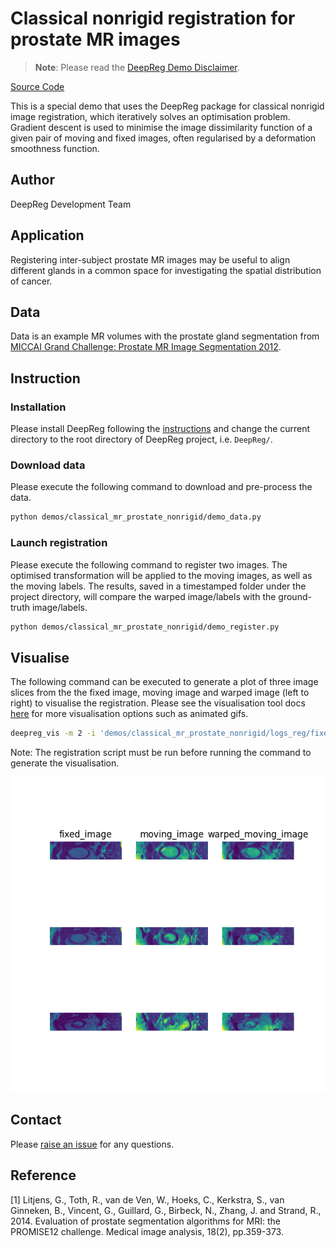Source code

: # Classical nonrigid registration for prostate MR images

> **Note**: Please read the
> [DeepReg Demo Disclaimer](introduction.html#demo-disclaimer).

[Source Code](https://github.com/DeepRegNet/DeepReg/tree/main/demos/classical_mr_prostate_nonrigid)

This is a special demo that uses the DeepReg package for classical nonrigid image
registration, which iteratively solves an optimisation problem. Gradient descent is used
to minimise the image dissimilarity function of a given pair of moving and fixed images,
often regularised by a deformation smoothness function.

## Author

DeepReg Development Team

## Application

Registering inter-subject prostate MR images may be useful to align different glands in
a common space for investigating the spatial distribution of cancer.

## Data

Data is an example MR volumes with the prostate gland segmentation from
[MICCAI Grand Challenge: Prostate MR Image Segmentation 2012](https://promise12.grand-challenge.org/).

## Instruction

### Installation

Please install DeepReg following the [instructions](../getting_started/install.html) and
change the current directory to the root directory of DeepReg project, i.e. `DeepReg/`.

### Download data

Please execute the following command to download and pre-process the data.

```bash
python demos/classical_mr_prostate_nonrigid/demo_data.py
```

### Launch registration

Please execute the following command to register two images. The optimised
transformation will be applied to the moving images, as well as the moving labels. The
results, saved in a timestamped folder under the project directory, will compare the
warped image/labels with the ground-truth image/labels.

```bash
python demos/classical_mr_prostate_nonrigid/demo_register.py
```

## Visualise

The following command can be executed to generate a plot of three image slices from the
the fixed image, moving image and warped image (left to right) to visualise the
registration. Please see the visualisation tool docs
[here](https://github.com/DeepRegNet/DeepReg/blob/main/docs/source/docs/visualisation_tool.md)
for more visualisation options such as animated gifs.

```bash
deepreg_vis -m 2 -i 'demos/classical_mr_prostate_nonrigid/logs_reg/fixed_image.nii.gz, demos/classical_mr_prostate_nonrigid/logs_reg/moving_image.nii.gz, demos/classical_mr_prostate_nonrigid/logs_reg/warped_moving_image.nii.gz' --slice-inds '4, 8, 12' -s demos/classical_mr_prostate_nonrigid/logs_reg
```

Note: The registration script must be run before running the command to generate the
visualisation.

![plot](../assets/classical_mr_prostate_nonrigid.png)

## Contact

Please [raise an issue](https://github.com/DeepRegNet/DeepReg/issues/new/choose) for any
questions.

## Reference

[1] Litjens, G., Toth, R., van de Ven, W., Hoeks, C., Kerkstra, S., van Ginneken, B.,
Vincent, G., Guillard, G., Birbeck, N., Zhang, J. and Strand, R., 2014. Evaluation of
prostate segmentation algorithms for MRI: the PROMISE12 challenge. Medical image
analysis, 18(2), pp.359-373.

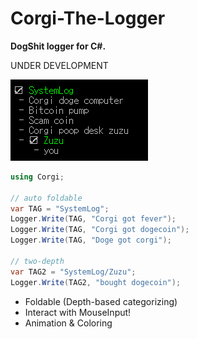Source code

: Corgi-The-Logger
====
__DogShit logger for C#.__<br>

UNDER DEVELOPMENT<br>

![a](prev.gif)<br>

```csharp
using Corgi;

// auto foldable
var TAG = "SystemLog";
Logger.Write(TAG, "Corgi got fever");
Logger.Write(TAG, "Corgi got dogecoin");
Logger.Write(TAG, "Doge got corgi");

// two-depth
var TAG2 = "SystemLog/Zuzu";
Logger.Write(TAG2, "bought dogecoin");
```

* Foldable (Depth-based categorizing)
* Interact with MouseInput!
* Animation & Coloring
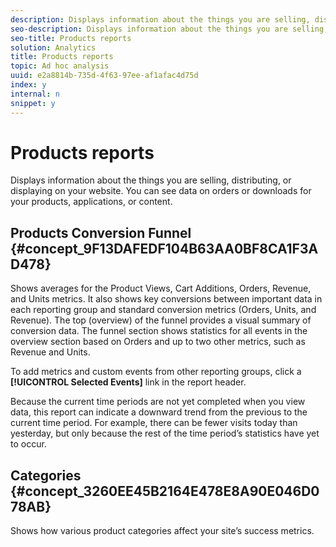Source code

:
 ```yaml
---
description: Displays information about the things you are selling, distributing, or displaying on your website. You can see data on orders or downloads for your products, applications, or content.
seo-description: Displays information about the things you are selling, distributing, or displaying on your website. You can see data on orders or downloads for your products, applications, or content.
seo-title: Products reports
solution: Analytics
title: Products reports
topic: Ad hoc analysis
uuid: e2a8814b-735d-4f63-97ee-af1afac4d75d
index: y
internal: n
snippet: y
---
```


# Products reports

Displays information about the things you are selling, distributing, or displaying on your website. You can see data on orders or downloads for your products, applications, or content.

## Products Conversion Funnel {#concept_9F13DAFEDF104B63AA0BF8CA1F3AD478}

Shows averages for the Product Views, Cart Additions, Orders, Revenue, and Units metrics. It also shows key conversions between important data in each reporting group and standard conversion metrics (Orders, Units, and Revenue). The top (overview) of the funnel provides a visual summary of conversion data. The funnel section shows statistics for all events in the overview section based on Orders and up to two other metrics, such as Revenue and Units.

<!-- 

c_reports_products_conv_funnel.xml

 -->

To add metrics and custom events from other reporting groups, click a **[!UICONTROL Selected Events]** link in the report header.

Because the current time periods are not yet completed when you view data, this report can indicate a downward trend from the previous to the current time period. For example, there can be fewer visits today than yesterday, but only because the rest of the time period’s statistics have yet to occur. 

## Categories {#concept_3260EE45B2164E478E8A90E046D078AB}

<!-- 

c_reports_categories.xml

 -->

Shows how various product categories affect your site’s success metrics. 
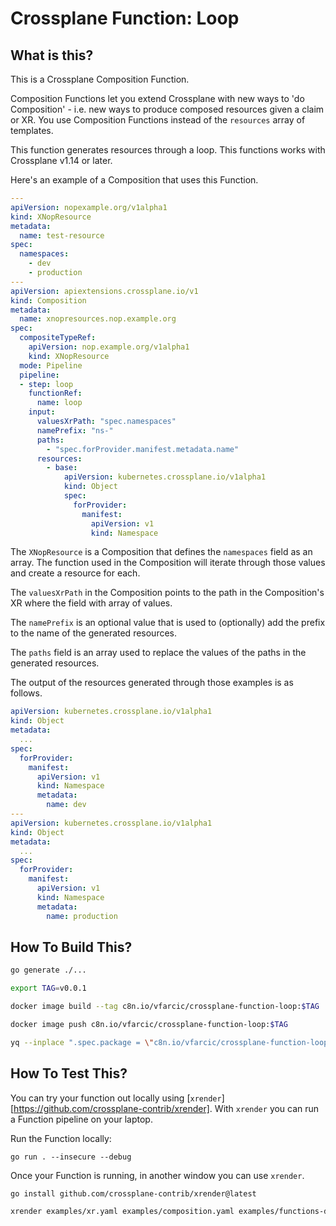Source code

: # Crossplane Function: Loop

## What is this?

This is a Crossplane Composition Function.

Composition Functions let you extend Crossplane with new ways to 'do
Composition' - i.e. new ways to produce composed resources given a claim or XR.
You use Composition Functions instead of the `resources` array of templates.

This function generates resources through a loop.
This functions works with Crossplane v1.14 or later.

Here's an example of a Composition that uses this Function.

```yaml
---
apiVersion: nopexample.org/v1alpha1
kind: XNopResource
metadata:
  name: test-resource
spec:
  namespaces:
    - dev
    - production
---
apiVersion: apiextensions.crossplane.io/v1
kind: Composition
metadata:
  name: xnopresources.nop.example.org
spec:
  compositeTypeRef:
    apiVersion: nop.example.org/v1alpha1
    kind: XNopResource
  mode: Pipeline
  pipeline:
  - step: loop
    functionRef:
      name: loop
    input:
      valuesXrPath: "spec.namespaces"
      namePrefix: "ns-"
      paths:
        - "spec.forProvider.manifest.metadata.name"
      resources:
        - base:
            apiVersion: kubernetes.crossplane.io/v1alpha1
            kind: Object
            spec:
              forProvider:
                manifest:
                  apiVersion: v1
                  kind: Namespace
```

The `XNopResource` is a Composition that defines the `namespaces` field as an array.
The function used in the Composition will iterate through those values and create a resource for each.

The `valuesXrPath` in the Composition points to the path in the Composition's XR where the field with array of values.

The `namePrefix` is an optional value that is used to (optionally) add the prefix to the name of the generated resources.

The `paths` field is an array used to replace the values of the paths in the generated resources.

The output of the resources generated through those examples is as follows.

```yaml
apiVersion: kubernetes.crossplane.io/v1alpha1
kind: Object
metadata:
  ...
spec:
  forProvider:
    manifest:
      apiVersion: v1
      kind: Namespace
      metadata:
        name: dev
---
apiVersion: kubernetes.crossplane.io/v1alpha1
kind: Object
metadata:
  ...
spec:
  forProvider:
    manifest:
      apiVersion: v1
      kind: Namespace
      metadata:
        name: production
```

## How To Build This?

```bash
go generate ./...

export TAG=v0.0.1

docker image build --tag c8n.io/vfarcic/crossplane-function-loop:$TAG .

docker image push c8n.io/vfarcic/crossplane-function-loop:$TAG

yq --inplace ".spec.package = \"c8n.io/vfarcic/crossplane-function-loop:$TAG\"" examples/functions.yaml
```

## How To Test This?

You can try your function out locally using [`xrender`][https://github.com/crossplane-contrib/xrender]. With `xrender`
you can run a Function pipeline on your laptop.

Run the Function locally:

```shell
go run . --insecure --debug
```

Once your Function is running, in another window you can use `xrender`.

```bash
go install github.com/crossplane-contrib/xrender@latest

xrender examples/xr.yaml examples/composition.yaml examples/functions-dev.yaml
```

------------------------------------------------

**Directions**
What is the number of lines in these entries that hold "valuesXrPath"? Reply with the figure alone.

**Answer box**
2